To protect and not destroy the Filipino family. This is the goal of the bill filed by Sen. Robin Padilla to legalize divorce in the Philippines.
Padilla said that while he favors marriages to last forever, the sad reality is that there are marriages that are doomed because of irreconcilable differences.
“Hindi po ito kailanman na sumasalungat sa pag-aasawa. Hindi ito isang bagay na kami ay kontra na magkaroon ng forever. Katunayan, ito pong panukalang ito ay nagbibigay ng proteksyon unang una sa mag-asawa – babae at lalaki at sa kanilang mga magiging anak (My bill is never meant to destroy marriages. We would never object to marriages that last forever. In fact, my bill aims to protect the marriage – including the woman, the man, and their children),” Padilla said on his Facebook Live with his legal staff on Sunday morning.
“Sabi nga po nila, baka raw itong panukala ang sisira sa kasal. Ay, hindi po! Itong panukalang ito ang nagbibigay proteksyon sa kasal na masakit man sabihin ay sira na (There are those who claim this bill seeks to destroy marriage. That is not true! This bill aims to protect the parties in a marriage that is sadly doomed),” he added.
“Wala tayong sinisirang pamilya. Pinroproteksyunan natin ang hindi magkasundo (We are not destroying the family but protecting it if the marriage is doomed by irreconcilable differences),” diin ni Padilla.
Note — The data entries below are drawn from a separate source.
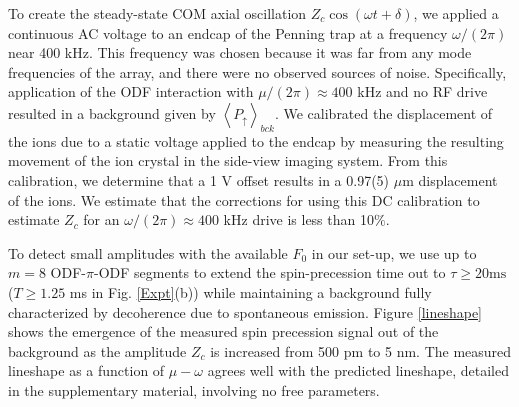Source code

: \documentclass[aps,prl,twocolumn,superscriptaddress,floatfix,nofootinbib]{revtex4-1}
\begin{document}
To create the steady-state COM axial oscillation $Z_c \cos(\omega t+\delta)$, we applied a continuous AC voltage to an endcap of the Penning trap at a frequency $\omega/(2\pi)$ near 400 kHz. This frequency was chosen because it was far from any mode frequencies of the array, and there were no observed sources of noise. Specifically, application of the ODF interaction with $\mu/(2\pi) \approx 400$ kHz and no RF drive resulted in a background given by $\left\langle P_{\uparrow}\right\rangle _{bck}$. We calibrated the displacement of the ions due to a static voltage applied to the endcap by measuring the resulting movement of the ion crystal in the side-view imaging system. From this calibration, we determine that a 1 V offset results in a 0.97(5) $\mu$m displacement of the ions. We estimate that the corrections for using this DC calibration to estimate $Z_c$ for an $\omega/(2\pi) \approx 400$ kHz drive is less than 10$\%$.


To detect small amplitudes with the available $F_0$ in our set-up, we use up to $m = 8$ ODF-$\pi$-ODF segments to extend the spin-precession time out to $\tau \ge 20 \mathrm{ms}$ ($T \ge 1.25$ ms in Fig. \ref{Expt}(b)) while maintaining a background fully characterized by decoherence due to spontaneous emission. Figure \ref{lineshape} shows the emergence of the measured spin precession signal out of the background as the amplitude $Z_c$ is increased from 500 pm to 5 nm. The measured lineshape as a function of $\mu-\omega$ agrees well with the predicted lineshape, detailed in the supplementary material, involving no free parameters.
\end{document}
Padilla noted the Philippines is the currently the only state in the world aside from Vatican City that does not recognize divorce – yet, a 2017 Social Weather Stations survey showed 53% of Filipinos favor divorce for couples with irreconcilable differences.
He added that while the Philippines allows annulment, this is a very costly process. “Paano kung walang pera (What if the couple does not have money)?” he asked.
Also, Padilla stressed the need to protect women who after separating from their husbands find a new partner – as they are subjected to unfair rumors while the children they will have with their new partners are considered “bastards.” “Unfair eh,” he said.
Under Padilla’s bill, a petition may be filed for divorce if:
* The husband or wife cannot fulfill his/her obligation in the marriage;
* Both parties in the marriage have irreconcilable differences;
* The marriage was annulled abroad;
* The husband or wife is presumed dead in accordance with Articles 390 and 391 of the Civil Code of the Philippines;
* A party is convicted of violating the “Anti-Violence Against Women and Their Children Act”;
* There is an attempt on the life of the child of the couple or of the petitioner;
* Having children outside the marriage except if both agree to have a child through IVF or similar prodedure; or if the woman bears a child after being raped;
* There are grounds for annulling the marriage based on the Family Code of the Philippines;
* Repeated abuses against the petitioner or his/her child;
* Both parties have been living separately for two years at the time the petition was filed; and
* The couple legally separated through a judicial decree under Article 55 of the Family Code of the Philippines
The bill also provides for a “mandatory cooling-off period” after the petition is filed.
Meanwhile, the petition for divorce may be dismissed if the two parties submit a verified joint motion; or if the court finds evidence of collusion between them.